What Is A Jalapeño Pepper?
A jalapeno pepper is a fruit of the Capsicum pod type. It is a medium sized hot pepper when compared to other chili peppers, measuring an average of 2-3.5 inches in length but growing up to 6 inches long or longer.
While originating in Mexico, it is now grown worldwide for it’s popular flavor and mild heat level, which averages around 5,000 Scoville Heat Units. That is hot, but not too hot.
You’ll find them served when green, but if you leave the jalapeno pepper on the plant long enough, it will turn red.
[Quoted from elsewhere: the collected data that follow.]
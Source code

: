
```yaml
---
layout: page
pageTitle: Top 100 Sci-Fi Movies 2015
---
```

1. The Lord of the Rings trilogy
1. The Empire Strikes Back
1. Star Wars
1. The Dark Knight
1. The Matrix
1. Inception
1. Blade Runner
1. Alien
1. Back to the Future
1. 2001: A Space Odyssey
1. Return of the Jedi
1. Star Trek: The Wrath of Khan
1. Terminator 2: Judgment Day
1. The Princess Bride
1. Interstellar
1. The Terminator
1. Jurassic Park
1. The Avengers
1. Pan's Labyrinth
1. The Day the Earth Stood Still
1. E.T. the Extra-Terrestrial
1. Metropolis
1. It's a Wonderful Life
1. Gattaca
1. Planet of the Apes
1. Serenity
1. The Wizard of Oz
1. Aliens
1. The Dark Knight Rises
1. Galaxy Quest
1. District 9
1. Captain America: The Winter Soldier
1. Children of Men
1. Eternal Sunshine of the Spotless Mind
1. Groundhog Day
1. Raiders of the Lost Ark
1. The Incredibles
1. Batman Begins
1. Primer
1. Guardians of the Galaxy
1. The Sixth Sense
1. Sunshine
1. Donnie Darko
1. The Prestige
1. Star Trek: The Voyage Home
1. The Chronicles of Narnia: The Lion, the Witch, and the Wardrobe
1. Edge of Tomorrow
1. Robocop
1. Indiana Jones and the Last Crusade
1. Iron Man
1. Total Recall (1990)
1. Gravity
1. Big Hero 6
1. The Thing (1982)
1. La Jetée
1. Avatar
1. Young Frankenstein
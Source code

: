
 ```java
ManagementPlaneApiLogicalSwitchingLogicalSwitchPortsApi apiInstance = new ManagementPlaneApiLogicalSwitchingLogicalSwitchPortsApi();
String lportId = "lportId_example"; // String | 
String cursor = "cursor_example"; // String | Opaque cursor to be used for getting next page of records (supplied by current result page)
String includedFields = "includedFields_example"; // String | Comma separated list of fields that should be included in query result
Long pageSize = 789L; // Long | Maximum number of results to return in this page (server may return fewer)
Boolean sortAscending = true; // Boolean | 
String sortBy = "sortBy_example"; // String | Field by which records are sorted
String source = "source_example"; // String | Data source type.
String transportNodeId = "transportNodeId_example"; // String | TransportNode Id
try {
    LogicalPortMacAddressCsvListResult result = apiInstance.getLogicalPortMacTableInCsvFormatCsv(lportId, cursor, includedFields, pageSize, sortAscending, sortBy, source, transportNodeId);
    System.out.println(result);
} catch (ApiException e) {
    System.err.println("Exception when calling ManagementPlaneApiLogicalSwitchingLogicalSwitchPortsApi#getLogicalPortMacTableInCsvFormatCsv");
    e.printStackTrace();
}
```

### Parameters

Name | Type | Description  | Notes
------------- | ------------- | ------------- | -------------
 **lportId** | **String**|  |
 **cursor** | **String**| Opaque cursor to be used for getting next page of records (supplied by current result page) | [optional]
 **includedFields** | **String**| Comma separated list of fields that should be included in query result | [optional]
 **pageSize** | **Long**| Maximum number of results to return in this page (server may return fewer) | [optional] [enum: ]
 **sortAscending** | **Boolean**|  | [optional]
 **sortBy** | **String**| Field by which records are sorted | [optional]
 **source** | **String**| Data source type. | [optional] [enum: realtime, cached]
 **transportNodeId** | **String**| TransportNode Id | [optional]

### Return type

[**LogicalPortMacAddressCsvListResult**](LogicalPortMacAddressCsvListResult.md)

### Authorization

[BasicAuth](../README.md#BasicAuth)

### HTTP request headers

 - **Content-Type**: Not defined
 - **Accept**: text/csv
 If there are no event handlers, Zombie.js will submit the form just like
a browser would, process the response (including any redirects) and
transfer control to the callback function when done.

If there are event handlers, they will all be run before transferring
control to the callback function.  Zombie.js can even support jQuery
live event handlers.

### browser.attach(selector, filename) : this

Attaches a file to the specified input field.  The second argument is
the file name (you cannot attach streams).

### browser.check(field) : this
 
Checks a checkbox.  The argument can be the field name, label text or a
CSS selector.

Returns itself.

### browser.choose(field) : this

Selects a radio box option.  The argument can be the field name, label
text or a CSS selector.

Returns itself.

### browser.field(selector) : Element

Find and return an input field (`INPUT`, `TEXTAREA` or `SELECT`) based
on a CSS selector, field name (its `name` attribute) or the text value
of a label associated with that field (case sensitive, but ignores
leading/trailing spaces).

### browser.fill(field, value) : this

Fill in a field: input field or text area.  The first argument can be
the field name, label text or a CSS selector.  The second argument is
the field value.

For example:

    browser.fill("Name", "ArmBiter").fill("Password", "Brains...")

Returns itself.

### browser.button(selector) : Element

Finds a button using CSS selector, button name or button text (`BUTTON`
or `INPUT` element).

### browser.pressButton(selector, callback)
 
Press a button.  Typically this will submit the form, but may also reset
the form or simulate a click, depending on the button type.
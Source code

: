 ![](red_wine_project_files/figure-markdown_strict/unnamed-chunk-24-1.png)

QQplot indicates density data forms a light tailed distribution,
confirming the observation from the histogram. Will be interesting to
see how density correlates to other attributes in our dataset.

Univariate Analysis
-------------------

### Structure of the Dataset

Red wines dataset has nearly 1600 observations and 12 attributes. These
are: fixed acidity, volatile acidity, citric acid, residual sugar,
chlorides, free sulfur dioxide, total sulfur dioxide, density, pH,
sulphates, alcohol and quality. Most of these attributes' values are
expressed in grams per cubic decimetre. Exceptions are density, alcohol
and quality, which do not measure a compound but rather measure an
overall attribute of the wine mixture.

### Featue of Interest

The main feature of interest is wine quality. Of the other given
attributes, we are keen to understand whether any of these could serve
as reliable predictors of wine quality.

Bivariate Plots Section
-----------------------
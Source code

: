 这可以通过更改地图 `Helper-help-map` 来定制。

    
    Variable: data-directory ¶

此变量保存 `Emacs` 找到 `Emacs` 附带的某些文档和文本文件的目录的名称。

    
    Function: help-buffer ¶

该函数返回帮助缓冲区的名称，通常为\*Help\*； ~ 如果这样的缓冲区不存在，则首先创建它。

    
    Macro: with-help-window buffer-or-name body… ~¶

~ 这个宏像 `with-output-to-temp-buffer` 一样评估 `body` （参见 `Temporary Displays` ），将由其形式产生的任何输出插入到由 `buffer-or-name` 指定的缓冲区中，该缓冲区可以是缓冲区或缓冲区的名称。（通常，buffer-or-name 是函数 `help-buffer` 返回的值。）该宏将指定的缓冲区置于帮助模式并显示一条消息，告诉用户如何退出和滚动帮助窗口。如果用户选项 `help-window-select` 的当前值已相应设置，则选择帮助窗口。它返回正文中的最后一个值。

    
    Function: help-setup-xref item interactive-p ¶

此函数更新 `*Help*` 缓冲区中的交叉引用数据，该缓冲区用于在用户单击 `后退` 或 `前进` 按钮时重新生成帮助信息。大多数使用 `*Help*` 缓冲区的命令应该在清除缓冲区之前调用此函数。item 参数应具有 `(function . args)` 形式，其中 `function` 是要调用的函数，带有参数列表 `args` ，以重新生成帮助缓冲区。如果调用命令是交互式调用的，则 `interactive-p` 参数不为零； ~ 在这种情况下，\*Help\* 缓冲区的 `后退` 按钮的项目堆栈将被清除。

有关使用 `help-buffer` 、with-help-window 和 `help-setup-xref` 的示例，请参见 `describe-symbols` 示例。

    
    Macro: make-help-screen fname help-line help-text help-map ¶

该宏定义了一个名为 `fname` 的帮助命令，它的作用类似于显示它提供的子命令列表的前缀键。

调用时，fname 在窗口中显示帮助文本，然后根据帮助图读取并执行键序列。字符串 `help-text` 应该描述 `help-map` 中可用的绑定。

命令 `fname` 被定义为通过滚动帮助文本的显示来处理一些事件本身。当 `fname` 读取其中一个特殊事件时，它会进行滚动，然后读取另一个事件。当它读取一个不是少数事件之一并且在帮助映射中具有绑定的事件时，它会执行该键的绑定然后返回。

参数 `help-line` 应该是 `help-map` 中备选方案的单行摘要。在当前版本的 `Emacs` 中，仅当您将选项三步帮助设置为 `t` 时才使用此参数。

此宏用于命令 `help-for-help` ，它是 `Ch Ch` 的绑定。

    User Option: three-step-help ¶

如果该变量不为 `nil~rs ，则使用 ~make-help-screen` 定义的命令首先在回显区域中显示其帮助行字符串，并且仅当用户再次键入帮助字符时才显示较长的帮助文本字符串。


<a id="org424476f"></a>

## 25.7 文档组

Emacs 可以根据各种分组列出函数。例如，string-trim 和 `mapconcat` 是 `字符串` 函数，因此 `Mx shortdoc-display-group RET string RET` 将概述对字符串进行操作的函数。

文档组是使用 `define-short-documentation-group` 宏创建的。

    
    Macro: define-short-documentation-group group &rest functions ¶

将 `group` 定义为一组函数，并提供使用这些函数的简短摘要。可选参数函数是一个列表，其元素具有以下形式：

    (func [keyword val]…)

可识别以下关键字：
The red variety are just as delicious as the green jalapeno pepper, though a touch sweeter.
The Meaning Of Jalapeno
The name “jalapeno” is Spanish for “Jalapa” (or Xalapa), the capital of Veracruz, Mexico. Jalapenos were originally grown there, hence the name.
Other Names For Jalapeno
- Huachinango – the ripe red jalapeno
- Chile Gordo – “Fat Chili Pepper”
- Chipotle Pepper – a smoked jalapeno pepper
Anatomy Of A Jalapeño Pepper
About The Jalapeno Plants
A mature jalapeno pepper plant measures 2-3 feet in height and will typically produce around 30-40 jalapeno pepper pods. If you grow them in your own garden, pick them regularly, as the plant will continue to produce.
The Health Benefits Of Jalapeno Peppers
A typical jalapeno pepper packs more vitamin C than an orange, so if you need your extra C, grab a jalapeno.
How much vitamin C, you ask? A single 14 gram jalapeno pepper contains 10% of your daily needs. According to Nutrition Data, a single 73 gram chili pepper contains 83%.
Jalapenos and other spicy chili peppers can also help you lose or control your weight.
Capsaicin, the chemical that makes chili peppers hot, is a thermogenic. Thermogenics stimulate the body’s burning of fat by increasing the metabolism of the body’s adipose tissue, generating heat.
For losing weight, a smart and healthy move is to drop fatty foods and replace them with some chili pepper spice, along with the inclusion of regular exercise, of course.